Alors quand il est l’heure de dire « adieu » au football, le plus jeune joueur de l’histoire du FC Barcelone jusqu’en 2023 et aux débuts de Lamine Yamal le fait par la grande porte. Contre le CE Sabadell, au tout récent Camp de Les Corts, il dispute un des tous premiers jubilés de l’histoire du football. L’international catalan peut clôturer sa carrière sur une belle partition, avec une victoire 2-1 des siens.

Et si Martínez Duart inaugure les fins de carrières réussies, il n’est pas le dernier à le faire. Après lui, bien des héros termineront sur une bonne note. A Barcelone, le dernier en date est sans doute Carles Puyol. Tout pile 100 sélections avec l’équipe d’Espagne. Près de 600 matchs en club. Et un départ la tête haute après une dernière saison pour la « rempile ».

Surprise

Ceux qui regardaient le football anglais se souviennent tous de ce qu’ils faisaient le 18 mai 1997. Manchester United vient de terminer champion d’Angleterre, bercé par instant par son fantasque meneur de jeu, le King Eric. Certes, Eric Cantona n’a plus le faste de ses plus belles années. Mais il a encore la fougue de ses vingt ans, celle qui lui faisait dire « zut » aux plus grands clubs pour aller signer à Nîmes, celle qui l’a poussée une première fois à arrêter sa carrière pour protester contre une décision arbitrale injuste. Alors en 1997, quand il annonce définitivement sa retraite, c’est la surprise. Peu de gens à Manchester s’attendent à une telle décision. Mais pour Cantona, la réponse est très simple : après treize ans de haut niveau, il veut partir au top. La marque des plus grands.

D’autres vivent leur départs surprise comme des injustices, à l’image de l’éternel numéro dix de la Roma, Francesco Totti. Âgé de quarante-et-un an, il sait qu’il n’est plus dans la forme de sa vie. Mais il sait aussi qu’il peut rendre de fiers services avec son sens du jeu inné. Alors quand son entraîneur de l’époque lui signifie qu’il doit prendre le départ, Totti l’a mauvaise. Pour lui, c’est une surprise. Pour les tiffosi aussi, qui ne comprennent pas que le capitaine prenne sa retraite comme ça, tout de suite, alors qu’il est encore lui-même. Cette surprise a un goût de mauvaise blague pour tout le monde.

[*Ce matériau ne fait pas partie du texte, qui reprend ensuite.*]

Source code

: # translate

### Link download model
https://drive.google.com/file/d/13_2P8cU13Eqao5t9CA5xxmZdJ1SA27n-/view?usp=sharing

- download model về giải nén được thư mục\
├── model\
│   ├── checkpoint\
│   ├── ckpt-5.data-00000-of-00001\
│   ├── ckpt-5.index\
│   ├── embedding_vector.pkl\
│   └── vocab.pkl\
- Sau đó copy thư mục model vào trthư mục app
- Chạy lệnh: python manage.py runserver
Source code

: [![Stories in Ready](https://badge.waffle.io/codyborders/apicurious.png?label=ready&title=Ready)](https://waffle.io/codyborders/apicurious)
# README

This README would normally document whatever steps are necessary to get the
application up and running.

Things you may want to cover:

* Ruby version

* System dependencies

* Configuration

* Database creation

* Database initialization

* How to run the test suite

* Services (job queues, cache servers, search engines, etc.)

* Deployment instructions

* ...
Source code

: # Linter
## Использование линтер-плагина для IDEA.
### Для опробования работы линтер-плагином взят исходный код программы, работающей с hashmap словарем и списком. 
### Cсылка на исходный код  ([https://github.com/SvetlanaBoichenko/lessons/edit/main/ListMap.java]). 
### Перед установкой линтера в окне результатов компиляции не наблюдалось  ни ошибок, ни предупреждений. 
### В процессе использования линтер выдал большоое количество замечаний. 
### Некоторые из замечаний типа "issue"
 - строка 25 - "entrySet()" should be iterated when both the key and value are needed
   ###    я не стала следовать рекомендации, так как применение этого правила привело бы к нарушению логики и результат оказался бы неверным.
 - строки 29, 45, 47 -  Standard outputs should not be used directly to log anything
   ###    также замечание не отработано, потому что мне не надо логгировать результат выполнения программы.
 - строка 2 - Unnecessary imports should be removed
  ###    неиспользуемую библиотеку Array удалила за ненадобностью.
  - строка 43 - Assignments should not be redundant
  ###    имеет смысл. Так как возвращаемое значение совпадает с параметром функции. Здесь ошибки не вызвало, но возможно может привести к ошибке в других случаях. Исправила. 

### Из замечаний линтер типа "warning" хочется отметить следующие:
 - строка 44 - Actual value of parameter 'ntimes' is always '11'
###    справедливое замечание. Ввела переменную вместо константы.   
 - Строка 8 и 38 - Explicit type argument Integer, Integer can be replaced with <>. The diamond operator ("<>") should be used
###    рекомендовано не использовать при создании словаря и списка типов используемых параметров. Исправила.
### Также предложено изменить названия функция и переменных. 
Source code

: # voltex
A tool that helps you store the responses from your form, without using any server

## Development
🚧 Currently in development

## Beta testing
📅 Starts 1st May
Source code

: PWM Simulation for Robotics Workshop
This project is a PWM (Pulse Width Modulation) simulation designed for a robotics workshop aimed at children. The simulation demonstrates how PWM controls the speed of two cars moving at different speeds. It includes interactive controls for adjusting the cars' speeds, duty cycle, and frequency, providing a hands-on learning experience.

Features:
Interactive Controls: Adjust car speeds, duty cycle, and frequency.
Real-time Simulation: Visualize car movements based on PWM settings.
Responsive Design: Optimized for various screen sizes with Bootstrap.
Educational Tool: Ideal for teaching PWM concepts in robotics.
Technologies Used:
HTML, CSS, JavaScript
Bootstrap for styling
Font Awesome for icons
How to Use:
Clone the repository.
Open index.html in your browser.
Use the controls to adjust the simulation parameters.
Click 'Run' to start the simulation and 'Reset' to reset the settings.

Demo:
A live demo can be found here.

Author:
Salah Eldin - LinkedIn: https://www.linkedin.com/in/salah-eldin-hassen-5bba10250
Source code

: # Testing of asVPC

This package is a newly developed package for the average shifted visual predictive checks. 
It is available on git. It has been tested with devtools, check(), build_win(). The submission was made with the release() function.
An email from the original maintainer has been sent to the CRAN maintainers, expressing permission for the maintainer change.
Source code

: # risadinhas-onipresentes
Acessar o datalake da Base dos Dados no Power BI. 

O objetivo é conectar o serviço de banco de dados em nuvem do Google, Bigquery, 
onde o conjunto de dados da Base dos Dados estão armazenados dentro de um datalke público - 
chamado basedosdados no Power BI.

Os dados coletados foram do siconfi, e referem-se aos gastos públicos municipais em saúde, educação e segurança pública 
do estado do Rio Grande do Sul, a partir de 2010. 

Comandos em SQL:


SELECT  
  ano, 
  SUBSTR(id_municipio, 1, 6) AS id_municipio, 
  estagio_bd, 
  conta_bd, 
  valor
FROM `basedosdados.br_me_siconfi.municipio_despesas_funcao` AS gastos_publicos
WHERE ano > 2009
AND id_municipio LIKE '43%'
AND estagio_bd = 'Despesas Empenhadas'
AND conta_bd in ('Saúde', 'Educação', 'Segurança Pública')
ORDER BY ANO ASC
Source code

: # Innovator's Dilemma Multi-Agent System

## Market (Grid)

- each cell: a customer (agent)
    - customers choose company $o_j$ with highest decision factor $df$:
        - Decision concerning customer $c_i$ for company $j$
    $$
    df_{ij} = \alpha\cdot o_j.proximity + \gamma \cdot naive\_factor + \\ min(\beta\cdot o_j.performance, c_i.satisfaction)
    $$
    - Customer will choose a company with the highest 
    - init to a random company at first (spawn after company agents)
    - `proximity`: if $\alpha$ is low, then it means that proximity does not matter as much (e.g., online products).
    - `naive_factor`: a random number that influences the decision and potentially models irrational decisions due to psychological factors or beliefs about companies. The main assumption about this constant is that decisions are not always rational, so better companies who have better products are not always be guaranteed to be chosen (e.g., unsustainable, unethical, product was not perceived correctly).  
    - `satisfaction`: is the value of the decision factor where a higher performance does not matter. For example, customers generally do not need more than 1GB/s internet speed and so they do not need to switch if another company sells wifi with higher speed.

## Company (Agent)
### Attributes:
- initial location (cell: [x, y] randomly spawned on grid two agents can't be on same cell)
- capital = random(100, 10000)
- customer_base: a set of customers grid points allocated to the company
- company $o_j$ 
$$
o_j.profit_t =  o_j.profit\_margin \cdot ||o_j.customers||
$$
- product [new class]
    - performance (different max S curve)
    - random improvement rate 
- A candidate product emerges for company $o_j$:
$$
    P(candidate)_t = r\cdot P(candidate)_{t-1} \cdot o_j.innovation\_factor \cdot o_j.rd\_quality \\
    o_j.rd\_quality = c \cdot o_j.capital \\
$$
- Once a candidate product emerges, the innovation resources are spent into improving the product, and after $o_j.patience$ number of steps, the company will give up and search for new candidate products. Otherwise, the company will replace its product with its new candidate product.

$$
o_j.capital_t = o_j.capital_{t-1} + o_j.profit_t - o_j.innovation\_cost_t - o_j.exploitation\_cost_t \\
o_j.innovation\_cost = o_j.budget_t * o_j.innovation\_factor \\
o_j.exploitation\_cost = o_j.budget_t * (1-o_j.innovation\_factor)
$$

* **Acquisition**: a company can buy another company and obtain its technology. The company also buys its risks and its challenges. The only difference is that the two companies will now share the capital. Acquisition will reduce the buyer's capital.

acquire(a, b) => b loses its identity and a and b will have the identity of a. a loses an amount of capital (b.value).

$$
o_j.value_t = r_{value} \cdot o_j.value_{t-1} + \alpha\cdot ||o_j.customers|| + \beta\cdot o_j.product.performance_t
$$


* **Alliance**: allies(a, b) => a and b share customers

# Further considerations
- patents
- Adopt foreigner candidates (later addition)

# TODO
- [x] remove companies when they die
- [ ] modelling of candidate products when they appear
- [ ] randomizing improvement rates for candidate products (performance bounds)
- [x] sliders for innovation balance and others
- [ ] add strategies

Et puis il y a ceux qui se surprennent eux-mêmes par leur propre retraite, au point d’en sortir à peine commencée, à l’image de Wojciech Szczęsny. Le portier de la Pologne tire sa révérence en 2024, à la sortie d’une saison en demi-teinte avec la Juventus… avant de revenir, moins de six mois plus tard, donner un coup de main au FC Barcelone, à l’image d’un Jens Lehmann en 2011, avec Arsenal. Comme quoi, le chant du cygne n’est pas toujours le dernier.